Each line of the data that includes "await" must be copied.

- _Exercise materials_:
───

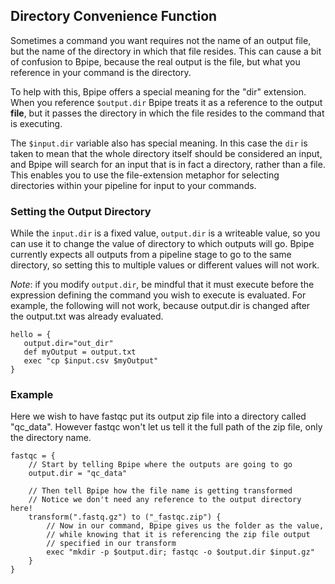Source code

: ## Directory Convenience Function ##

Sometimes a command you want requires not the name of an output file, but the name of the directory in which that file resides. This can cause a bit of confusion to Bpipe, because the real output is the file, but what you reference in your command is the directory.

To help with this, Bpipe offers a special meaning for the "dir" extension. When you reference `$output.dir` Bpipe treats it as a reference to the output **file**, but it passes the directory in which the file resides to the command that is executing.

The `$input.dir` variable also has special meaning. In this case the `dir` is taken to mean that the whole directory itself should be considered an input, and Bpipe will search for an input that is in fact a directory, rather than a file. This enables you to use the file-extension metaphor for selecting directories within your pipeline for input to your commands.

### Setting the Output Directory ###

While the `input.dir` is a fixed value, `output.dir` is a writeable value, so you can use it to change the value of directory to which outputs will go. Bpipe currently expects all outputs from a pipeline stage to go to the same directory, so setting this to multiple values or different values will not work.

_Note_: if you modify `output.dir`, be mindful that it must execute before the expression defining the command you wish to execute is evaluated. For example, the following will not work, because output.dir is changed after the output.txt was already evaluated.

```
hello = {
   output.dir="out_dir"
   def myOutput = output.txt
   exec "cp $input.csv $myOutput"
}
```

### Example ###

Here we wish to have fastqc put its output zip file into a directory called "qc\_data". However fastqc won't let us tell it the full path of the zip file, only the directory name.
```
fastqc = {
    // Start by telling Bpipe where the outputs are going to go
    output.dir = "qc_data"

    // Then tell Bpipe how the file name is getting transformed
    // Notice we don't need any reference to the output directory here!
    transform(".fastq.gz") to ("_fastqc.zip") {
        // Now in our command, Bpipe gives us the folder as the value,
        // while knowing that it is referencing the zip file output 
        // specified in our transform
        exec "mkdir -p $output.dir; fastqc -o $output.dir $input.gz" 
    }
}
```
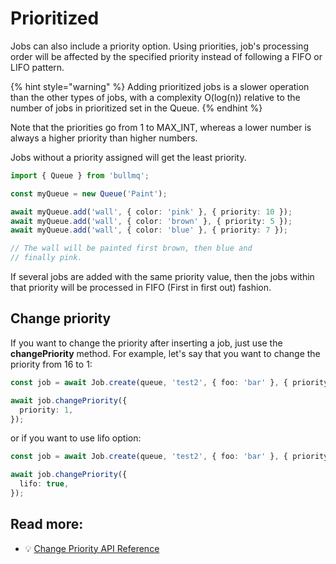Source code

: # Prioritized

Jobs can also include a priority option. Using priorities, job's processing order will be affected by the specified priority instead of following a FIFO or LIFO pattern.

{% hint style="warning" %}
Adding prioritized jobs is a slower operation than the other types of jobs, with a complexity O(log(n)) relative to the number of jobs in prioritized set in the Queue.
{% endhint %}

Note that the priorities go from 1 to MAX_INT, whereas a lower number is always a higher priority than higher numbers.

Jobs without a priority assigned will get the least priority.

```typescript
import { Queue } from 'bullmq';

const myQueue = new Queue('Paint');

await myQueue.add('wall', { color: 'pink' }, { priority: 10 });
await myQueue.add('wall', { color: 'brown' }, { priority: 5 });
await myQueue.add('wall', { color: 'blue' }, { priority: 7 });

// The wall will be painted first brown, then blue and
// finally pink.
```

If several jobs are added with the same priority value, then the jobs within that priority will be processed in FIFO (First in first out) fashion.

## Change priority

If you want to change the priority after inserting a job, just use the **changePriority** method. For example, let's say that you want to change the priority from 16 to 1:

```typescript
const job = await Job.create(queue, 'test2', { foo: 'bar' }, { priority: 16 });

await job.changePriority({
  priority: 1,
});
```

or if you want to use lifo option:

```typescript
const job = await Job.create(queue, 'test2', { foo: 'bar' }, { priority: 16 });

await job.changePriority({
  lifo: true,
});
```

## Read more:

- 💡 [Change Priority API Reference](https://api.docs.bullmq.io/classes/Job.html#changePriority)
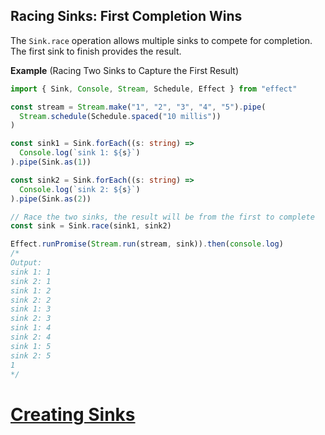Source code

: ## Racing Sinks: First Completion Wins

The `Sink.race` operation allows multiple sinks to compete for completion. The first sink to finish provides the result.

**Example** (Racing Two Sinks to Capture the First Result)

```ts twoslash
import { Sink, Console, Stream, Schedule, Effect } from "effect"

const stream = Stream.make("1", "2", "3", "4", "5").pipe(
  Stream.schedule(Schedule.spaced("10 millis"))
)

const sink1 = Sink.forEach((s: string) =>
  Console.log(`sink 1: ${s}`)
).pipe(Sink.as(1))

const sink2 = Sink.forEach((s: string) =>
  Console.log(`sink 2: ${s}`)
).pipe(Sink.as(2))

// Race the two sinks, the result will be from the first to complete
const sink = Sink.race(sink1, sink2)

Effect.runPromise(Stream.run(stream, sink)).then(console.log)
/*
Output:
sink 1: 1
sink 2: 1
sink 1: 2
sink 2: 2
sink 1: 3
sink 2: 3
sink 1: 4
sink 2: 4
sink 1: 5
sink 2: 5
1
*/
```

# [Creating Sinks](https://effect.website/docs/sink/creating/)
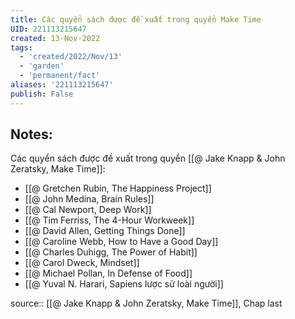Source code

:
 ```yaml
---
title: Các quyển sách được đề xuất trong quyển Make Time
UID: 221113215647
created: 13-Nov-2022
tags:
  - 'created/2022/Nov/13'
  - 'garden'
  - 'permanent/fact'
aliases: '221113215647'
publish: False
---
```

## Notes:
Các quyển sách được đề xuất trong quyển [[@ Jake Knapp & John Zeratsky, Make Time]]:

- [[@ Gretchen Rubin, The Happiness Project]]
- [[@ John Medina, Brain Rules]]
- [[@ Cal Newport, Deep Work]]
- [[@ Tim Ferriss, The 4-Hour Workweek]]
- [[@ David Allen, Getting Things Done]]
- [[@ Caroline Webb, How to Have a Good Day]]
- [[@ Charles Duhigg, The Power of Habit]]
- [[@ Carol Dweck, Mindset]]
- [[@ Michael Pollan, In Defense of Food]]
- [[@ Yuval N. Harari, Sapiens lược sử loài người]]

source:: [[@ Jake Knapp & John Zeratsky, Make Time]], Chap last
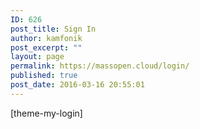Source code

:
 ```yaml
---
ID: 626
post_title: Sign In
author: kamfonik
post_excerpt: ""
layout: page
permalink: https://massopen.cloud/login/
published: true
post_date: 2016-03-16 20:55:01
---
```

[theme-my-login]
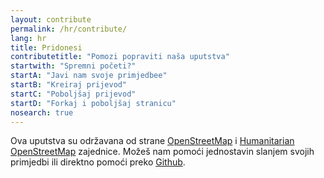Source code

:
 ```yaml
---
layout: contribute
permalink: /hr/contribute/
lang: hr
title: Pridonesi
contributetitle: "Pomozi popraviti naša uputstva"
startwith: "Spremni početi?"
startA: "Javi nam svoje primjedbee"
startB: "Kreiraj prijevod"
startC: "Poboljšaj prijevod"
startD: "Forkaj i poboljšaj stranicu"
nosearch: true
---
```

Ova uputstva su održavana od strane [OpenStreetMap](http://www.openstreetmap.org/) i [Humanitarian OpenStreetMap](http://hotosm.org/) zajednice. Možeš nam pomoći jednostavin slanjem svojih primjedbi ili direktno pomoći preko [Github](http://github.com/hotosm/learnosm).
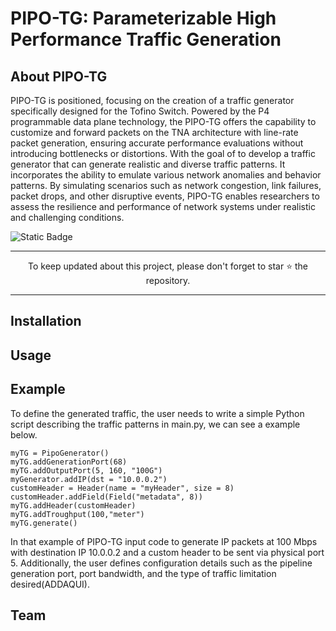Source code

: # PIPO-TG: Parameterizable High Performance Traffic Generation


## About PIPO-TG
PIPO-TG is positioned, focusing on the creation of a traffic generator specifically designed for the Tofino Switch. Powered by the P4 programmable data plane technology, the PIPO-TG offers the capability to customize and forward packets on the TNA architecture with line-rate packet generation, ensuring accurate performance evaluations without introducing bottlenecks or distortions. With the goal of to develop a traffic generator that can generate realistic and diverse traffic patterns. It incorporates the ability to emulate various network anomalies and behavior patterns. By simulating scenarios such as network congestion, link failures, packet drops, and other disruptive events, PIPO-TG enables researchers to assess the resilience and performance of network systems under realistic and challenging conditions.

![Static Badge](https://img.shields.io/badge/in_progress-unknown-red)


___
<p align="center">
  To keep updated about this project, please don't forget to star ⭐️ the repository.
</p>

___

## Installation

## Usage

## Example
To define the generated traffic, the user needs to write a simple Python script describing the traffic patterns in main.py, we can see a example below.
```pyhton3
myTG = PipoGenerator()
myTG.addGenerationPort(68)
myTG.addOutputPort(5, 160, "100G")
myGenerator.addIP(dst = "10.0.0.2")
customHeader = Header(name = "myHeader", size = 8)
customHeader.addField(Field("metadata", 8))
myTG.addHeader(customHeader)
myTG.addTroughput(100,"meter")
myTG.generate()

```

In that example of PIPO-TG input code to generate IP packets at 100 Mbps with destination IP 10.0.0.2 and a custom header to be sent via physical port 5. Additionally, the user defines configuration details such as the pipeline generation port, port bandwidth, and the type of traffic limitation desired(ADDAQUI).

## Team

───

- _Task response_:
await myQueue.add('wall', { color: 'pink' }, { priority: 10 });
await myQueue.add('wall', { color: 'brown' }, { priority: 5 });
await myQueue.add('wall', { color: 'blue' }, { priority: 7 });
const job = await Job.create(queue, 'test2', { foo: 'bar' }, { priority: 16 });
await job.changePriority({
const job = await Job.create(queue, 'test2', { foo: 'bar' }, { priority: 16 });
await job.changePriority({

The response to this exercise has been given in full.